Georgia fiasco could spell the end of Nato

PUBLISHED : Tuesday, 19 August, 2008, 12:00am
UPDATED : Tuesday, 19 August, 2008, 12:00am

Nato is a remarkable case of institutional survival in the face of changing circumstances. It was created in 1949 to protect Western Europe from the Soviet threat and, in 1989, the Soviet threat vanished. Yet Nato not only survived the collapse of the Soviet Union but expanded, taking in all the former satellite states of Eastern Europe and even the Baltic republics that had been part of the Russian empire for more than 200 years. But the Georgian debacle could break Nato.

In those Eastern European countries that were so recently ruled from Moscow, the presence of Russian troops in Georgia has reawakened all the old fears. On Thursday, Poland hastily agreed to let the US place anti-ballistic-missile sites on its soil, on condition that there must also be a fully fledged US military base in the country. Why? Because then, if Russia attacked Poland, the US would automatically become involved.

The rhetoric in the new Nato members has been almost as hysterical as that in Georgia itself, where President Mikhail Saakashvili has been calling the Russians '21st-century barbarians' who 'despise everything new, everything modern, everything European, everything civilised'. Similar rhetoric pervades the parallel universe of the US media, where the fact that it was Georgia that started this war by unleashing a merciless artillery barrage on South Ossetia, and then invading it, has been virtually erased from the storyline.

It's a rousing morality tale that hits all the right notes for an American sensibility, and it's not just Georgia's public relations firms that are pushing this line. It's also the US State Department and the Pentagon, which had been building Georgia up as a key US ally on Russia's southern flank. Yet, on Friday, US Secretary of State Condoleezza Rice looked deeply uncomfortable in Tbilisi as she stood beside the ranting Mr Saakashvili.

Perhaps she was pondering the fact that, while the 'new Europe' of former Soviet-bloc countries uncritically backs Georgia and the US commitment there, the 'old Europe' of Germany, France, Italy and their neighbours mostly does not.
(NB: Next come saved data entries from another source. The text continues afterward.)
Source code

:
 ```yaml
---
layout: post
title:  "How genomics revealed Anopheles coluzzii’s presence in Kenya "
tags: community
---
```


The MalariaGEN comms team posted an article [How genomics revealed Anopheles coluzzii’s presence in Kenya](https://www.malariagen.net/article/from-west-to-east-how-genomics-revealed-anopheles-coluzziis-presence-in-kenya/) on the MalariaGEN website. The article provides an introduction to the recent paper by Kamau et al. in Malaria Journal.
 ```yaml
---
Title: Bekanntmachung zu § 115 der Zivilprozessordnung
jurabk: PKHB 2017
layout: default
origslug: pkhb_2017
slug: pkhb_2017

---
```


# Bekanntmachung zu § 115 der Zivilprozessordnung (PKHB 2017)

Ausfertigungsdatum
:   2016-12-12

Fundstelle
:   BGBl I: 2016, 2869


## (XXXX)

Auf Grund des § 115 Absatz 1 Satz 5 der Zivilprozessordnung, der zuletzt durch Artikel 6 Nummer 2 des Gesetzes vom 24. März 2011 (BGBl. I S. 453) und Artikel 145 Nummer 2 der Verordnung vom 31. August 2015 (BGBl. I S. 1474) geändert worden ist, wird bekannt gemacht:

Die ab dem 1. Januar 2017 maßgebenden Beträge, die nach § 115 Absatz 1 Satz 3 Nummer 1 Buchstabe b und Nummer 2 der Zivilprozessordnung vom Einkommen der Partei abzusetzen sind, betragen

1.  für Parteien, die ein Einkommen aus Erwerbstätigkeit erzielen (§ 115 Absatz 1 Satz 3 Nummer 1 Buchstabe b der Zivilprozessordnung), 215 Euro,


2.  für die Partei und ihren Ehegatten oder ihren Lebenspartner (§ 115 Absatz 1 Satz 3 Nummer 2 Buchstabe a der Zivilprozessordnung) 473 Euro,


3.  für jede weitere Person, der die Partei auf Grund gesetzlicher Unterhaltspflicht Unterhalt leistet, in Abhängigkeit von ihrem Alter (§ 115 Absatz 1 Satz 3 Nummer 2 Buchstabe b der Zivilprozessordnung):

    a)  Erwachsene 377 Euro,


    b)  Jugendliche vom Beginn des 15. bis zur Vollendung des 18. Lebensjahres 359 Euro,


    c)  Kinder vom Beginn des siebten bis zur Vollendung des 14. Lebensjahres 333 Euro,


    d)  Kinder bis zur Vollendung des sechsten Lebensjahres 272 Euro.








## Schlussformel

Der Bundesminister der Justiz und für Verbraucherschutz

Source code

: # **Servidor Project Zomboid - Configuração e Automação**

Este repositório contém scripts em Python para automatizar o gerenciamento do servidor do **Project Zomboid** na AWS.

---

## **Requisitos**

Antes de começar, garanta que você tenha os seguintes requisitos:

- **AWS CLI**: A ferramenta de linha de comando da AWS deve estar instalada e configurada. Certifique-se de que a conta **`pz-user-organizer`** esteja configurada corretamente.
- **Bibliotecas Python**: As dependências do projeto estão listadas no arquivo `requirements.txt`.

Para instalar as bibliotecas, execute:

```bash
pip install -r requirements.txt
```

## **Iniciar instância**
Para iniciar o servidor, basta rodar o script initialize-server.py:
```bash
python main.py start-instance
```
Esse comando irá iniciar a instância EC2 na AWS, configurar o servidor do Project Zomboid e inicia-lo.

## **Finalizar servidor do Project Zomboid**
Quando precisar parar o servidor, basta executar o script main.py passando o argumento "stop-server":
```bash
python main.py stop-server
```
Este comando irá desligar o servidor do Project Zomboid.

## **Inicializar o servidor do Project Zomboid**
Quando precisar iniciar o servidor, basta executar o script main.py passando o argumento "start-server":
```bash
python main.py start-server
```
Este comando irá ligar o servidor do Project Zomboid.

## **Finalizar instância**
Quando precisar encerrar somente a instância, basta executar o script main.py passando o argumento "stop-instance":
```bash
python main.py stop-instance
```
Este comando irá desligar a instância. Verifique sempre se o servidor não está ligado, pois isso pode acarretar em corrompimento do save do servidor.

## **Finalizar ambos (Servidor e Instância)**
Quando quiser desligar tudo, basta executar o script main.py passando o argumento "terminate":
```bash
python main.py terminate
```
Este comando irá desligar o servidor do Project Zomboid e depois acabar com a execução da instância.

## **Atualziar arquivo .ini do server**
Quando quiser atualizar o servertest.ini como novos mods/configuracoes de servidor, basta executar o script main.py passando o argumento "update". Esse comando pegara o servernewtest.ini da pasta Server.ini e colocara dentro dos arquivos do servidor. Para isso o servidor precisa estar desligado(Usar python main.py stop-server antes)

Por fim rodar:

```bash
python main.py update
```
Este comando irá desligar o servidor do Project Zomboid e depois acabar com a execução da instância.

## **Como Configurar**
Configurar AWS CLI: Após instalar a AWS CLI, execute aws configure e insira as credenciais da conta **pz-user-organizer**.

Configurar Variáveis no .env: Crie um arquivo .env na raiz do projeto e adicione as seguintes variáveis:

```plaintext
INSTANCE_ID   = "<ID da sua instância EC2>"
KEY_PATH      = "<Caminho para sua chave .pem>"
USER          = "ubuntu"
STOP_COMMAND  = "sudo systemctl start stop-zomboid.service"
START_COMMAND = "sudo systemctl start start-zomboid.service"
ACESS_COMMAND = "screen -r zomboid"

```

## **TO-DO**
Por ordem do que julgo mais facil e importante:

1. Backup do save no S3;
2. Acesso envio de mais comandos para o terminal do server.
This is a problem if she wishes to pursue her goal of bringing Georgia and Ukraine into Nato.

Any US secretary of state can rely on the reflex loyalty of the British government, but none of the other great states of western Europe thinks having a confrontation with Russia over Georgia is a good idea.

But if the US pursues its goal of bringing Georgia and Ukraine into Nato, there are only three options. If 'old Europe' digs in its heals and refuses, on the grounds that it does not need Russia as an enemy, then either the US drops its demand, or Nato breaks up.

The third alternative (and perhaps the likeliest) is that 'old Europe' agrees to let the two former Soviet republics join - but with the unspoken reservation that they will never actually go to war with Russia to protect them. That would be a less dramatic end for Nato, but an end all the same. A two-tier alliance is no alliance at all.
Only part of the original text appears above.